* **Instructions to follow**
Look through the lines below and extract each one that contains "panel".

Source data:

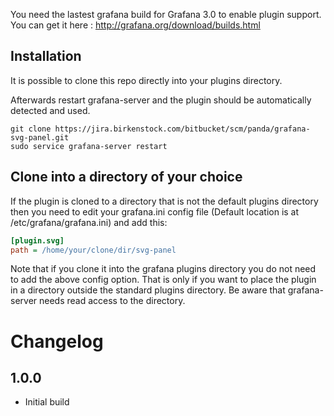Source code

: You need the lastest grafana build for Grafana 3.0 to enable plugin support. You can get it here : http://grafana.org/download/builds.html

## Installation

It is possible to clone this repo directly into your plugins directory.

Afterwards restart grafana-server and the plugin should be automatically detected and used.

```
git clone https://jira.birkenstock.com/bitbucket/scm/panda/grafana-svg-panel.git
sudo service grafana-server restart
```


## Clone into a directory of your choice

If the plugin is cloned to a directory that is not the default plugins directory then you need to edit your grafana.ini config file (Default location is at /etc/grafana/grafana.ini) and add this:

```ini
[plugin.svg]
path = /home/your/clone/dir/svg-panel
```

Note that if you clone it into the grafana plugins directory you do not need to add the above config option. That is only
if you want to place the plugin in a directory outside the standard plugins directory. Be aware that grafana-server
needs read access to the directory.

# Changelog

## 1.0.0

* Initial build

* **Output below**
git clone https://jira.birkenstock.com/bitbucket/scm/panda/grafana-svg-panel.git
path = /home/your/clone/dir/svg-panel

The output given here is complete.